La production nationale de gaz renouvelables a bondi en 2024. Mais derrière ces chiffres encourageants se cache de grandes incertitudes. Objectifs contestés, soutien vacillant, technologies délaissées, investissements en suspens… malgré cette progression, la filière s’inquiète de l’absence d’un cap clair de la part du gouvernement.
Énergies renouvelables : la production de biogaz explose en 2024

Objectifs contestés, soutien vacillant, technologies délaissées, investissements en suspens… malgré cette progression, la filière s’inquiète de l’absence d’un cap clair de la part du gouvernement.
Biogaz : une production en hausse de près de 30 % en 2024, mais...
Le 10e Panorama des gaz renouvelables, publié le 3 avril 2025 par le Syndicat des énergies renouvelables (SER) et ses partenaires (Gaz et Territoires, GRDF, NaTran et Teréga), révèle que la production de biogaz en France a atteint un niveau record en 2024 : 11,6 térawattheures (TWh) injectés dans les réseaux, soit une hausse de 27 % par rapport à 2023. C’est le genre de courbe ascendante qui ferait briller n’importe quel tableau de bord ministériel. Pourtant, le chemin reste long : cette production ne couvre que 3,2 % de la consommation nationale de biogaz, soit l’équivalent de 756 000 foyers ou 40 000 véhicules lourds.
La progression est indéniable, mais les acteurs de la filière s’inquiètent d’un essoufflement : seules 79 nouvelles installations ont été mises en service en 2024, contre 139 l’année précédente. Un chiffre qui ramène la dynamique au niveau de 2019. Pourquoi ce coup d’arrêt ? La réponse tient en trois lettres : PPE, la loi de Programmation pluriannuelle de l’énergie (PPE 3) – censée définir les grandes orientations énergétiques de la France jusqu’en 2035 – qui fait actuellement face à une levée de bouclier de la part des parlementaires, et qui, selon les acteurs de la filière, ne définit aucun cap clair pour le développement du biogaz français.
« La France ne peut pas prétendre à une souveraineté énergétique en important deux tiers de ses énergies fossiles », dénonce Jules Nyssen, président du SER, dans une déclaration publiée par Ecolobizz. Il pointe du doigt une feuille de route gouvernementale « peu ambitieuse », qui fixe un plafond jugé insuffisant de 79 TWh pour 2035, quand la filière en espérait au moins 100.

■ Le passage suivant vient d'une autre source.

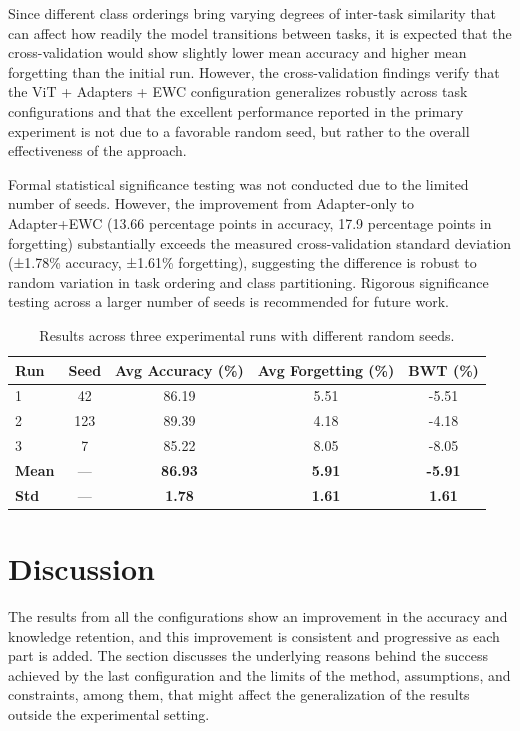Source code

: \documentclass[english, LaM, oneside]{sapthesis}%
\numberwithin{equation}{chapter}
\begin{document}
Since different class orderings bring varying degrees of inter-task similarity that can affect how readily the model transitions between tasks, it is expected that the cross-validation would show slightly lower mean accuracy and higher mean forgetting than the initial run. However, the cross-validation findings verify that the ViT + Adapters + EWC configuration generalizes robustly across task configurations and that the excellent performance reported in the primary experiment is not due to a favorable random seed, but rather to the overall effectiveness of the approach. 

Formal statistical significance testing was not conducted due to the limited number of seeds. However, the improvement from Adapter-only to Adapter+EWC (13.66 percentage points in accuracy, 17.9 percentage points in forgetting) substantially exceeds the measured cross-validation standard deviation (±1.78\% accuracy, ±1.61\% forgetting), suggesting the difference is robust to random variation in task ordering and class partitioning. Rigorous significance testing across a larger number of seeds is recommended for future work.

\begin{table}[h]
\centering
\caption{Results across three experimental runs with different random seeds.}
\label{tab:multi_run_results}
\small
\renewcommand{\arraystretch}{1.2}
\begin{tabular*}{\textwidth}{@{\extracolsep{\fill}}lcccc@{}}
\toprule
\textbf{Run} & \textbf{Seed} & \textbf{Avg Accuracy (\%)} & \textbf{Avg Forgetting (\%)} & \textbf{BWT (\%)} \\
\midrule
1        & 42  & 86.19 & 5.51 & -5.51 \\
2        & 123 & 89.39 & 4.18 & -4.18 \\
3        & 7   & 85.22 & 8.05 & -8.05 \\
\midrule
\textbf{Mean} & --- & \textbf{86.93} & \textbf{5.91} & \textbf{-5.91} \\
\textbf{Std}  & --- & \textbf{1.78}  & \textbf{1.61} & \textbf{1.61} \\
\bottomrule
\end{tabular*}
\end{table}

\section{Discussion}
\label{sec:5.5}
The results from all the configurations show an improvement in the accuracy and knowledge retention, and this improvement is consistent and progressive as each part is added. The section discusses the underlying reasons behind the success achieved by the last configuration and the limits of the method, assumptions, and constraints, among them, that might affect the generalization of the results outside the experimental setting.
\end{document}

La méthanisation règne au détriment des technologies émergentes
Dans le détail, le 10e Panorama des gaz renouvelables révèle que, parmi les 731 sites de production actifs en France, 65 % sont d’origine agricole (7 636 GWh), ce qui représente plus de la moitié du biogaz distribué à l’échelle nationale. Les projets dits « territoriaux » – souvent portés par des intercommunalités – assurent encore 25 % de la production, tandis que le reste provient principalement des boues de stations d’épuration et des ISDND (installations de stockage de déchets non dangereux).
Et les technologies émergentes ? Pyrogazéification, gazéification hydrothermale, power-to-methane ? Elles sont, pour l’heure, mises à l’écart, déplorent le Syndicat des énergies renouvelables (SER) et ses partenaires. La PPE n’intègre aucun objectif chiffré pour ces procédés pourtant essentiels à la diversification de la filière. L’ensemble des acteurs interrogés dans le cadre du Panorama dénonce une triple impasse : absence de soutien réglementaire, incertitude sur l’avenir des Certificats de production de biogaz (CPB) au-delà de 2028, et instabilité économique chronique depuis la révision tarifaire de 2020.
Une filière vulnérable malgré un chiffre d'affaires flatteur
Malgré le ralentissement des installations, la filière des gaz renouvelables affiche un chiffre d’affaires estimé à 3 milliards d’euros. Mais cet apparent dynamisme est trompeur : 75 % des projets en file d’attente sont de petite taille (moins de 25 GWh/an), donc financièrement vulnérables.
Pis : 983 projets sont toujours en attente de raccordement, représentant 15,4 TWh supplémentaires encore bloqués. En somme, la production de biogaz progresse en France, mais la filière déplore un manque d’ambition gouvernementale. Du reste, les porteurs de projets réclament également une dérogation à la loi ZAN (Zéro Artificialisation Nette), qu’ils jugent incompatible avec l’implantation de nouveaux méthaniseurs.